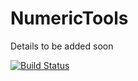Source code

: # NumericTools

Details to be added soon

[![Build Status](https://travis-ci.org/TheHappyCat/NumericTools.svg?branch=master)](https://travis-ci.org/TheHappyCat/NumericTools)
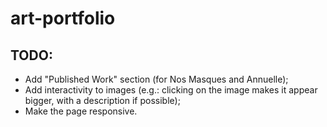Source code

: # art-portfolio

## TODO:

- Add "Published Work" section (for Nos Masques and Annuelle);
- Add interactivity to images (e.g.: clicking on the image makes it appear bigger, with a description if possible);
- Make the page responsive.
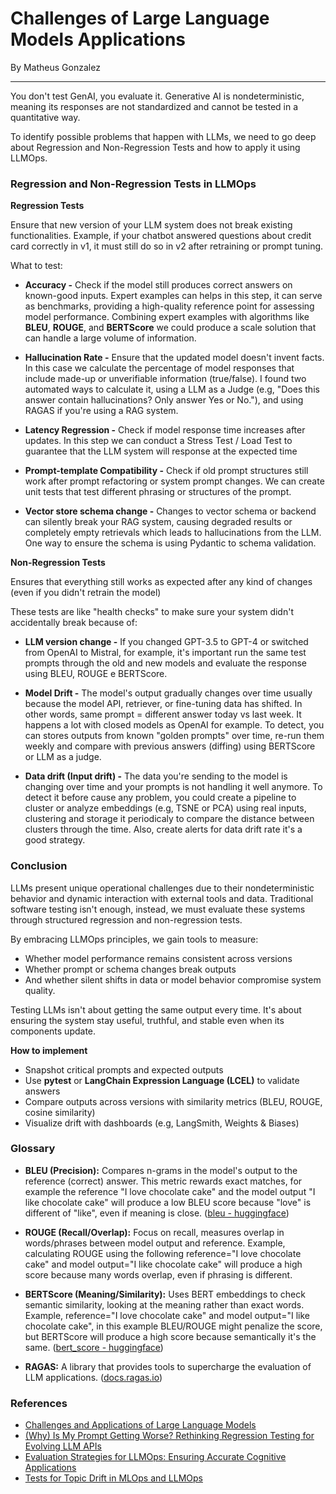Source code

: # Challenges of Large Language Models Applications
By Matheus Gonzalez

---
You don't test GenAI, you evaluate it. Generative AI is nondeterministic, meaning its responses are not standardized and cannot be tested in a quantitative way.

To identify possible problems that happen with LLMs, we need to go deep about Regression and Non-Regression Tests and how to apply it using LLMOps.

### Regression and Non-Regression Tests in LLMOps

**Regression Tests**

Ensure that new version of your LLM system does not break existing functionalities. Example, if your chatbot answered questions about credit card correctly in v1, it must still do so in v2 after retraining or prompt tuning.

What to test: 
- **Accuracy -** Check if the model still produces correct answers on known-good inputs. Expert examples can helps in this step, it can serve as benchmarks, providing a high-quality reference point for assessing model performance. Combining expert examples with algorithms like **BLEU**, **ROUGE**, and **BERTScore** we could produce a scale solution that can handle a large volume of information.

- **Hallucination Rate -** Ensure that the updated model doesn't invent facts. In this case we calculate the percentage of model responses that include made-up or unverifiable information (true/false). I found two automated ways to calculate it, using a LLM as a Judge (e.g, "Does this answer contain hallucinations? Only answer Yes or No."), and using RAGAS if you're using a RAG system.

- **Latency Regression -** Check if model response time increases after updates. In this step we can conduct a Stress Test / Load Test to guarantee that the LLM system will response at the expected time 

- **Prompt-template Compatibility -** Check if old prompt structures still work after prompt refactoring or system prompt changes. We can create unit tests that test different phrasing or structures of the prompt.

- **Vector store schema change -** Changes to vector schema or backend can silently break your RAG system, causing degraded results or completely empty retrievals which leads to hallucinations from the LLM. One way to ensure the schema is using Pydantic to schema validation.

**Non-Regression Tests**

Ensures that everything still works as expected after any kind of changes (even if you didn't retrain the model)

These tests are like "health checks" to make sure your system didn't accidentally break because of:

- **LLM version change -** If you changed GPT-3.5 to GPT-4 or switched from OpenAI to Mistral, for example, it's important run the same test prompts through the old and new models and evaluate the response using BLEU, ROUGE e BERTScore.

- **Model Drift -** The model's output gradually changes over time usually because the model API, retriever, or fine-tuning data has shifted. In other words, same prompt = different answer today vs last week. It happens a lot with closed models as OpenAI for example. To detect, you can stores outputs from known "golden prompts" over time, re-run them weekly and compare with previous answers (diffing) using BERTScore or LLM as a judge.

- **Data drift (Input drift) -** The data you're sending to the model is changing over time and your prompts is not handling it well anymore. To detect it before cause any problem, you could create a pipeline to cluster or analyze embeddings (e.g, TSNE or PCA) using real inputs, clustering and storage it periodicaly to compare the distance between clusters through the time. Also, create alerts for data drift rate it's a good strategy.


### Conclusion

LLMs present unique operational challenges due to their nondeterministic behavior and dynamic interaction with external tools and data. Traditional software testing isn't enough, instead, we must evaluate these systems through structured regression and non-regression tests.

By embracing LLMOps principles, we gain tools to measure:
- Whether model performance remains consistent across versions
- Whether prompt or schema changes break outputs
- And whether silent shifts in data or model behavior compromise system quality.

Testing LLMs isn't about getting the same output every time. It's about ensuring the system stay useful, truthful, and stable even when its components update.

**How to implement**

- Snapshot critical prompts and expected outputs
- Use **pytest** or **LangChain Expression Language (LCEL)** to validate answers
- Compare outputs across versions with similarity metrics (BLEU, ROUGE, cosine similarity)
- Visualize drift with dashboards (e.g, LangSmith, Weights & Biases)


### Glossary

- **BLEU (Precision):** Compares n-grams in the model's output to the reference (correct) answer. This metric rewards exact matches, for example the reference "I love chocolate cake" and the model output "I like chocolate cake" will produce a low BLEU score because "love" is different of "like", even if meaning is close. ([bleu - huggingface](https://huggingface-co.translate.goog/spaces/evaluate-metric/bleu?_x_tr_sl=en&_x_tr_tl=pt&_x_tr_hl=pt&_x_tr_pto=tc))

- **ROUGE (Recall/Overlap):** Focus on recall, measures overlap in words/phrases between model output and reference. Example, calculating ROUGE using the following reference="I love chocolate cake" and model output="I like chocolate cake" will produce a high score because many words overlap, even if phrasing is different.

- **BERTScore (Meaning/Similarity):** Uses BERT embeddings to check semantic similarity, looking at the meaning rather than exact words. Example, reference="I love chocolate cake" and model output="I like chocolate cake", in this example BLEU/ROUGE might penalize the score, but BERTScore will produce a high score because semantically it's the same. ([bert_score - huggingface](https://huggingface.co/spaces/evaluate-metric/bertscore))

- **RAGAS:** A library that provides tools to supercharge the evaluation of LLM applications. ([docs.ragas.io](https://docs.ragas.io/en/stable/))


### References

- [Challenges and Applications of Large Language Models](https://arxiv.org/pdf/2307.10169)
- [(Why) Is My Prompt Getting Worse? Rethinking Regression Testing for Evolving LLM APIs](https://arxiv.org/html/2311.11123v2)
- [Evaluation Strategies for LLMOps: Ensuring Accurate Cognitive Applications](https://medium.com/@fearney/evaluation-strategies-for-llmops-ensuring-accurate-cognitive-applications-b3806dbb74ab)
- [Tests for Topic Drift in MLOps and LLMOps](https://alice-sh-wong.medium.com/tests-for-topic-drift-in-mlops-and-llmops-6dac0eefc3d4)



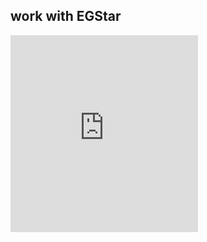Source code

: 
## work with EGStar
<div style="text-aligh:left;">
<iframe height="315" src="https://www.youtube.com/embed/rufI3hRLJn4" frameborder="0" allow="accelerometer; autoplay; encrypted-media; gyroscope; picture-in-picture" allowfullscreen></iframe>

</div>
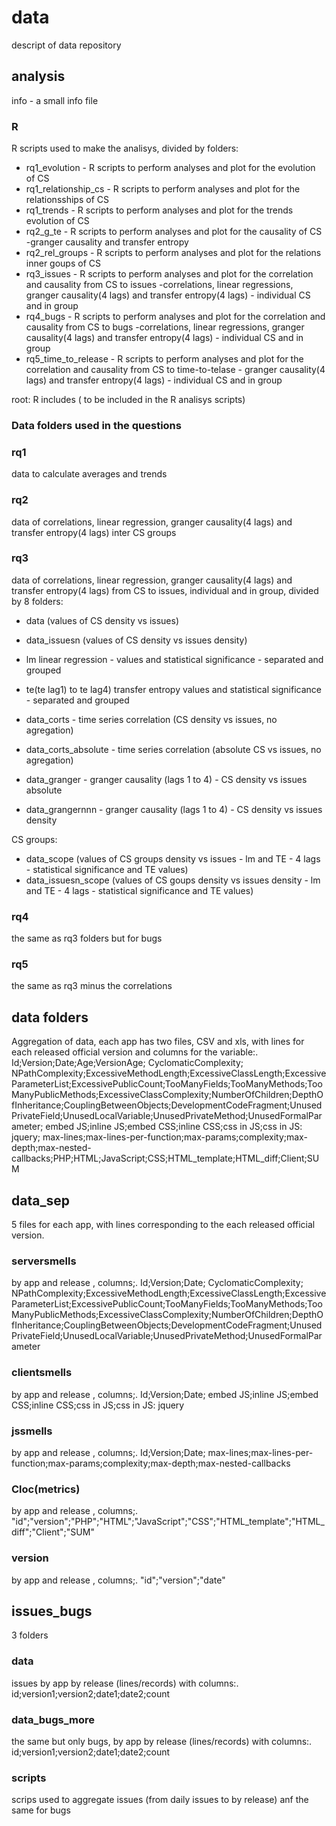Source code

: # data
descript of data repository


## analysis
info - a small info file
### R
R scripts used to make the analisys, divided by folders:

- rq1_evolution - R scripts to perform analyses and plot for the evolution of CS
- rq1_relationship_cs - R scripts to perform analyses and plot for the relationsships of CS
- rq1_trends - R scripts to perform analyses and plot for the trends evolution of CS
- rq2_g_te - R scripts to perform analyses and plot for the causality of CS -granger causality and transfer entropy
- rq2_rel_groups - R scripts to perform analyses and plot for the relations inner goups of CS
- rq3_issues - R scripts to perform analyses and plot for the correlation and causality from CS to issues -correlations, linear regressions, granger causality(4 lags) and transfer entropy(4 lags) - individual CS and in group
- rq4_bugs - R scripts to perform analyses and plot for the correlation and causality from CS to bugs -correlations, linear regressions, granger causality(4 lags) and transfer entropy(4 lags) - individual CS and in group
- rq5_time_to_release - R scripts to perform analyses and plot for the correlation and causality from CS to time-to-telase - granger causality(4 lags) and transfer entropy(4 lags) - individual CS and in group

root: R includes ( to be included in the R analisys scripts)

### Data folders used in the questions  
### rq1 
data to calculate averages and trends
### rq2 
data of correlations, linear regression, granger causality(4 lags) and transfer entropy(4 lags) inter CS groups
### rq3
data of correlations, linear regression, granger causality(4 lags) and transfer entropy(4 lags) from CS to issues, individual and in group, divided by 8 folders:
- data (values of CS density vs issues)
- data_issuesn (values of CS density vs issues density)

 - lm linear regression - values and statistical significance - separated and grouped
 - te(te lag1) to te lag4) transfer entropy values and statistical significance - separated and grouped
- data_corts  - time series correlation (CS density vs issues, no agregation)
- data_corts_absolute - time series correlation (absolute CS vs issues, no agregation)
- data_granger - granger causality (lags 1 to 4) - CS density vs issues absolute
- data_grangernnn - granger causality (lags 1 to 4) - CS density vs issues density

CS groups:
- data_scope (values of CS groups density vs issues - lm and TE - 4 lags - statistical significance and TE values)
- data_issuesn_scope (values of CS goups density vs issues density - lm and TE - 4 lags - statistical significance and TE values)

### rq4
the same as rq3 folders but for bugs
### rq5
the same as rq3 minus the correlations


## data folders
Aggregation of data, each app has two files, CSV and xls, with lines for each released official version and columns for the variable:.
Id;Version;Date;Age;VersionAge; CyclomaticComplexity; NPathComplexity;ExcessiveMethodLength;ExcessiveClassLength;ExcessiveParameterList;ExcessivePublicCount;TooManyFields;TooManyMethods;TooManyPublicMethods;ExcessiveClassComplexity;NumberOfChildren;DepthOfInheritance;CouplingBetweenObjects;DevelopmentCodeFragment;UnusedPrivateField;UnusedLocalVariable;UnusedPrivateMethod;UnusedFormalParameter; embed JS;inline JS;embed CSS;inline CSS;css in JS;css in JS: jquery; max-lines;max-lines-per-function;max-params;complexity;max-depth;max-nested-callbacks;PHP;HTML;JavaScript;CSS;HTML_template;HTML_diff;Client;SUM

## data_sep
5 files for each app, with lines corresponding to the each released official version.
### serversmells
by app and release , columns;.
Id;Version;Date; CyclomaticComplexity; NPathComplexity;ExcessiveMethodLength;ExcessiveClassLength;ExcessiveParameterList;ExcessivePublicCount;TooManyFields;TooManyMethods;TooManyPublicMethods;ExcessiveClassComplexity;NumberOfChildren;DepthOfInheritance;CouplingBetweenObjects;DevelopmentCodeFragment;UnusedPrivateField;UnusedLocalVariable;UnusedPrivateMethod;UnusedFormalParameter
### clientsmells
by app and release , columns;.
Id;Version;Date; embed JS;inline JS;embed CSS;inline CSS;css in JS;css in JS: jquery
### jssmells
by app and release , columns;.
Id;Version;Date; max-lines;max-lines-per-function;max-params;complexity;max-depth;max-nested-callbacks
### Cloc(metrics)
by app and release , columns;.
"id";"version";"PHP";"HTML";"JavaScript";"CSS";"HTML_template";"HTML_diff";"Client";"SUM"
### version
by app and release , columns;.
"id";"version";"date"

## issues_bugs
3 folders
### data
issues by app by release (lines/records) with columns:.
id;version1;version2;date1;date2;count
### data_bugs_more 
the same but only bugs, by app by release (lines/records) with columns:.
id;version1;version2;date1;date2;count

### scripts
scrips used to aggregate issues (from daily issues to by release) anf the same for bugs




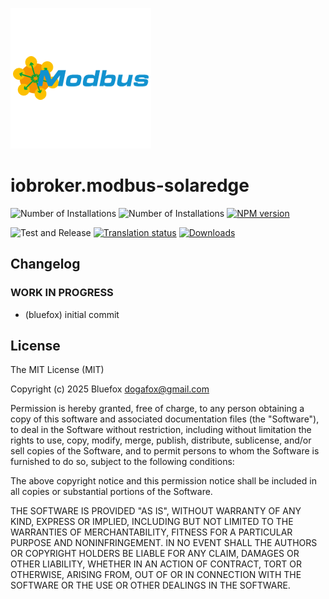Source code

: ![Logo](admin/modbus-solaredge.png)
# iobroker.modbus-solaredge

![Number of Installations](http://iobroker.live/badges/modbus-solaredge-installed.svg)
![Number of Installations](http://iobroker.live/badges/modbus-solaredge-stable.svg)
[![NPM version](http://img.shields.io/npm/v/iobroker.modbus-solaredge.svg)](https://www.npmjs.com/package/iobroker.modbus-solaredge)

![Test and Release](https://github.com/ioBroker/iobroker.modbus-solaredge/workflows/Test%20and%20Release/badge.svg)
[![Translation status](https://weblate.iobroker.net/widgets/adapters/-/modbus-solaredge/svg-badge.svg)](https://weblate.iobroker.net/engage/adapters/?utm_source=widget)
[![Downloads](https://img.shields.io/npm/dm/iobroker.modbus-solaredge.svg)](https://www.npmjs.com/package/iobroker.modbus-solaredge)

<!--
	### **WORK IN PROGRESS**
-->
## Changelog

### **WORK IN PROGRESS**
* (bluefox) initial commit

## License
The MIT License (MIT)

Copyright (c) 2025 Bluefox <dogafox@gmail.com>

Permission is hereby granted, free of charge, to any person obtaining a copy
of this software and associated documentation files (the "Software"), to deal
in the Software without restriction, including without limitation the rights
to use, copy, modify, merge, publish, distribute, sublicense, and/or sell
copies of the Software, and to permit persons to whom the Software is
furnished to do so, subject to the following conditions:

The above copyright notice and this permission notice shall be included in
all copies or substantial portions of the Software.

THE SOFTWARE IS PROVIDED "AS IS", WITHOUT WARRANTY OF ANY KIND, EXPRESS OR
IMPLIED, INCLUDING BUT NOT LIMITED TO THE WARRANTIES OF MERCHANTABILITY,
FITNESS FOR A PARTICULAR PURPOSE AND NONINFRINGEMENT. IN NO EVENT SHALL THE
AUTHORS OR COPYRIGHT HOLDERS BE LIABLE FOR ANY CLAIM, DAMAGES OR OTHER
LIABILITY, WHETHER IN AN ACTION OF CONTRACT, TORT OR OTHERWISE, ARISING FROM,
OUT OF OR IN CONNECTION WITH THE SOFTWARE OR THE USE OR OTHER DEALINGS IN
THE SOFTWARE.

------------------------------------------------------------

Find the lines above that contain the word "divided" and collect them.

EXERCISE ANSWER »
R scripts used to make the analisys, divided by folders:
data of correlations, linear regression, granger causality(4 lags) and transfer entropy(4 lags) from CS to issues, individual and in group, divided by 8 folders:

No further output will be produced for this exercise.